College grads are often sent out into the world amid rapturous talk of limitless possibilities. But this talk is of no help to the central business of adulthood, finding serious things to tie yourself down to. The successful young adult is beginning to make sacred commitments — to a spouse, a community and calling — yet mostly hears about freedom and autonomy.

But this is a false dichotomy--as I explain in Kantian Ethics and Economics: Autonomy, Dignity, and Character, drawing on Christine Korsgaard's Self-Constitution: Agency, Identity, and Integrity, a person defines herself in part by the ties and bonds she chooses to make. These activities are as much an expression of her individualism as anything she might do "by herself." As Korsgaard writes:

The task of self-constitution involves finding some roles and fulfilling them with integrity and dedication. It also involves integrating those roles into a single identity, into a coherent life. People are more or less successful at constituting their identities as unified agents, and a good action is one that does this well. It is one that both achieves and springs from the integrity of the person who performs it. (Self-Constitution, p.35, quoted in Kantian Ethics and Economics, p. 99)
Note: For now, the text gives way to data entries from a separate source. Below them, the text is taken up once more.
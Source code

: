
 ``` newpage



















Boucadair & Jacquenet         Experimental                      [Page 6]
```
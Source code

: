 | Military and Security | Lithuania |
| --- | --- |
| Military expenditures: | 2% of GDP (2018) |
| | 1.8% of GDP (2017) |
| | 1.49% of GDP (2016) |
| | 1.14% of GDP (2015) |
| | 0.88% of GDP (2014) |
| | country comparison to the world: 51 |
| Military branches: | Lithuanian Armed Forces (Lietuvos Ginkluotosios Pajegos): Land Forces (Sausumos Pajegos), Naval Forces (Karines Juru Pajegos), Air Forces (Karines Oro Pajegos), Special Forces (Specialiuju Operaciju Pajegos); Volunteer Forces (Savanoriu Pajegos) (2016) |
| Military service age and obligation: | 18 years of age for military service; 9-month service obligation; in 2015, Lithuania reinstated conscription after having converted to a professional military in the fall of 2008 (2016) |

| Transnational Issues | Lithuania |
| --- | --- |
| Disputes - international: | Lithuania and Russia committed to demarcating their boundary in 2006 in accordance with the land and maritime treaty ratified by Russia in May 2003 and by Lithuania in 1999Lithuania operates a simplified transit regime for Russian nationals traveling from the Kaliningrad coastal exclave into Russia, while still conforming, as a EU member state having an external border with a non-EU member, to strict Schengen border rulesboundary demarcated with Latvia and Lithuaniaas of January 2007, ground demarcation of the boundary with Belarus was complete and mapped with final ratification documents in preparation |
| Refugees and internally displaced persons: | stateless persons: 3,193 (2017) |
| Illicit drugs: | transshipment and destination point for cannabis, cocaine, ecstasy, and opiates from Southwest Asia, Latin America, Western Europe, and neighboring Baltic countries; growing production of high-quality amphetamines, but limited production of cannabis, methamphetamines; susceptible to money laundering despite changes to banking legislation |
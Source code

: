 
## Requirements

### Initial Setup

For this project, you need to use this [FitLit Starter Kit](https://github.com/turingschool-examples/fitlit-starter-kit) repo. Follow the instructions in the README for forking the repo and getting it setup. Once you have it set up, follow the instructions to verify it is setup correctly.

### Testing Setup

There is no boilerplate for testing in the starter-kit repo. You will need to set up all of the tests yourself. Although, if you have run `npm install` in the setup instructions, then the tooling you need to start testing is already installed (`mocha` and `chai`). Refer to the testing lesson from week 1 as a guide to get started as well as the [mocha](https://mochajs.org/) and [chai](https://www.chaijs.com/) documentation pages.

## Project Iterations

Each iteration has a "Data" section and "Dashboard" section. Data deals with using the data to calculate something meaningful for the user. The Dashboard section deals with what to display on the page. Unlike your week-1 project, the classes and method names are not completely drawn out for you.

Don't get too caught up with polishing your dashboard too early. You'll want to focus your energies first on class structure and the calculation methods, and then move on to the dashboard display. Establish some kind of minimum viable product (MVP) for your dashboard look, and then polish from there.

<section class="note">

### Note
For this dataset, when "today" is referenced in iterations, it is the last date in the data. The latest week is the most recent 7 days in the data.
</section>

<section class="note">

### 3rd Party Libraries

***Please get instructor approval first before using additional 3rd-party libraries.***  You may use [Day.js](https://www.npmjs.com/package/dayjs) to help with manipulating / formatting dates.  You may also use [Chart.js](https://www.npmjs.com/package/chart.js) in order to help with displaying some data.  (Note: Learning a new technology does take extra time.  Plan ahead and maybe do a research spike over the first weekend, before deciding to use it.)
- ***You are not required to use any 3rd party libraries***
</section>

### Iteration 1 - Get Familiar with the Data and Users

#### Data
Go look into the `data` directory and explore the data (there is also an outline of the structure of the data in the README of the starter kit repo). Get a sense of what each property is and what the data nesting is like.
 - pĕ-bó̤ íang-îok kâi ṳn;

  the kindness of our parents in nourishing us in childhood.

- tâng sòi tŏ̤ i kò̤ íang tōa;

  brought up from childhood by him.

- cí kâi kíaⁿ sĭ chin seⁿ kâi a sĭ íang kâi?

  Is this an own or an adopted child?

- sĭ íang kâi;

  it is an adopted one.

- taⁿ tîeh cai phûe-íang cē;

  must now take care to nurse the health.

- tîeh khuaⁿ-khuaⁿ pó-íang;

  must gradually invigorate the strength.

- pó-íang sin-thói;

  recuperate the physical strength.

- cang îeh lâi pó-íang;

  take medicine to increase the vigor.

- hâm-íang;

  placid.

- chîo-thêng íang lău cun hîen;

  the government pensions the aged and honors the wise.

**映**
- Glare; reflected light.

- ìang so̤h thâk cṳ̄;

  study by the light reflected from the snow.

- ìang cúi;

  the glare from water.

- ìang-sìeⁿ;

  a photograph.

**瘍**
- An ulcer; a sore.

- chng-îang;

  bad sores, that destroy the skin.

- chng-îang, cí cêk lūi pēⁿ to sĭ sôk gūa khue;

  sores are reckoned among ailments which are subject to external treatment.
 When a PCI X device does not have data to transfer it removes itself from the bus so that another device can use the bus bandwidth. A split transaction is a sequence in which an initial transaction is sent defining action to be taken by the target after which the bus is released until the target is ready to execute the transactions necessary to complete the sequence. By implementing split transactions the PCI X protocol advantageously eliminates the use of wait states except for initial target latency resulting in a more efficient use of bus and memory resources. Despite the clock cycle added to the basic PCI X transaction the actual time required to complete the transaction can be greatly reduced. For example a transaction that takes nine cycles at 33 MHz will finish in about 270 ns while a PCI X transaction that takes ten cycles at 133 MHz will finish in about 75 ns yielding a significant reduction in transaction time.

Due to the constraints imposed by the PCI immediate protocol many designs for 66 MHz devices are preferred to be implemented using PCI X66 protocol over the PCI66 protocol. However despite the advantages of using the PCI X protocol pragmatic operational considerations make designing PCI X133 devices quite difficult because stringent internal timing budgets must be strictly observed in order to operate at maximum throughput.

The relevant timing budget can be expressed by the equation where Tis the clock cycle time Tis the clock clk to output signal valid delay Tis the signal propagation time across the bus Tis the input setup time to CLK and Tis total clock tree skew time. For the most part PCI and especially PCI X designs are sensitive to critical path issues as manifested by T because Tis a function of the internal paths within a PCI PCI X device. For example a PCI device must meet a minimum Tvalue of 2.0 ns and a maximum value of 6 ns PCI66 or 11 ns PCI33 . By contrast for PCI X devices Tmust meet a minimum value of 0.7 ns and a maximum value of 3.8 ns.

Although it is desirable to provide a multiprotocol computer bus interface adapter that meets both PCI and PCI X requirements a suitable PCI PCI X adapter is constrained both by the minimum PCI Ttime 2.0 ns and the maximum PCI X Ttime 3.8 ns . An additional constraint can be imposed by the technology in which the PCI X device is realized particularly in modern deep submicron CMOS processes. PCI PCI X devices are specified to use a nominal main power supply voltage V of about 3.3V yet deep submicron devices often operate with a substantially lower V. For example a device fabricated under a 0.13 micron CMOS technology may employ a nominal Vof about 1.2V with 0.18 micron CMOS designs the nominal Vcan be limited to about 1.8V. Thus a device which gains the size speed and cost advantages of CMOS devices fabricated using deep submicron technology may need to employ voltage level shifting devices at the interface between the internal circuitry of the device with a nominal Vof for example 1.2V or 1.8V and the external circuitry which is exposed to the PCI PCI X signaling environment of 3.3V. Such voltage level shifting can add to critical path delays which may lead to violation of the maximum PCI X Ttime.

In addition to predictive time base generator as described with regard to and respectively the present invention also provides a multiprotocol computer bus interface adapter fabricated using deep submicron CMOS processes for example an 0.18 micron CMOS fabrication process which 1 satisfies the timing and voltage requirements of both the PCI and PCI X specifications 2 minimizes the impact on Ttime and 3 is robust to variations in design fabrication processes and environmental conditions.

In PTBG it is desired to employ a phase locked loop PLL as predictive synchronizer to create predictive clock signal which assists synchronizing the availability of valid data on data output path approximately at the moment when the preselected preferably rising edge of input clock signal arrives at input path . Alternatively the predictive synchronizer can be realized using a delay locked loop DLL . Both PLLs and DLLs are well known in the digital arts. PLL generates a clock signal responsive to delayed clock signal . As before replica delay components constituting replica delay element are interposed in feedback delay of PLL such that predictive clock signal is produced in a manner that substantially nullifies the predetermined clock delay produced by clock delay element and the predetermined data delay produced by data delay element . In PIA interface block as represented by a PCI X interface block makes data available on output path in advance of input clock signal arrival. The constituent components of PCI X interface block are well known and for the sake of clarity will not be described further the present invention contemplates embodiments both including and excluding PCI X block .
A person's identity can be composed of many identities, such as her caeer, family status, community involvements, political affiliations, and so on, each of which implies its own obligations and duties. But, as I write in Kantian Ethics and Economics:

But before these identities can become a part of an agent’s practical identity, her sense of self (or character) from which she acts, she must take an active role in endorsing these roles by choosing what groups to join, what people to associate with, and what social responsibilities to assume. Even the aspects of your social identity you are born into—being a child of your parents, a member of your community, a citizen of your nation—must be endorsed by you before they become part of you and reasons on which you can act autonomously. (p. 102)

Near the end of his article, Brooks wrote:

Finally, graduates are told to be independent-minded and to express their inner spirit. But, of course, doing your job well often means suppressing yourself. As Atul Gawande mentioned during his countercultural address last week at Harvard Medical School, being a good doctor often means being part of a team, following the rules of an institution, going down a regimented checklist.

Of course--through following the rules and fulfulling the role of doctor, Dr. Gawande is expressing his autonomy and his character. One of the key lessons of Kantian ethics is that autonomy is often found in following duty and doing the right thing. Self-control can be seen as the highest expression of autonomy, because it shows that you are not the slave of even your own desires.

Finally, he wrote:

Today’s grads enter a cultural climate that preaches the self as the center of a life. But, of course, as they age, they’ll discover that the tasks of a life are at the center. Fulfillment is a byproduct of how people engage their tasks, and can’t be pursued directly. Most of us are egotistical and most are self-concerned most of the time, but it’s nonetheless true that life comes to a point only in those moments when the self dissolves into some task. The purpose in life is not to find yourself. It’s to lose yourself.

I agree with the general sentiment, of course, but not with his conclusion. Paradoxicaly (in a Zen sort of way), by losing yourself in a task (or obligation, or role), you not only "find yourself," you define yourself.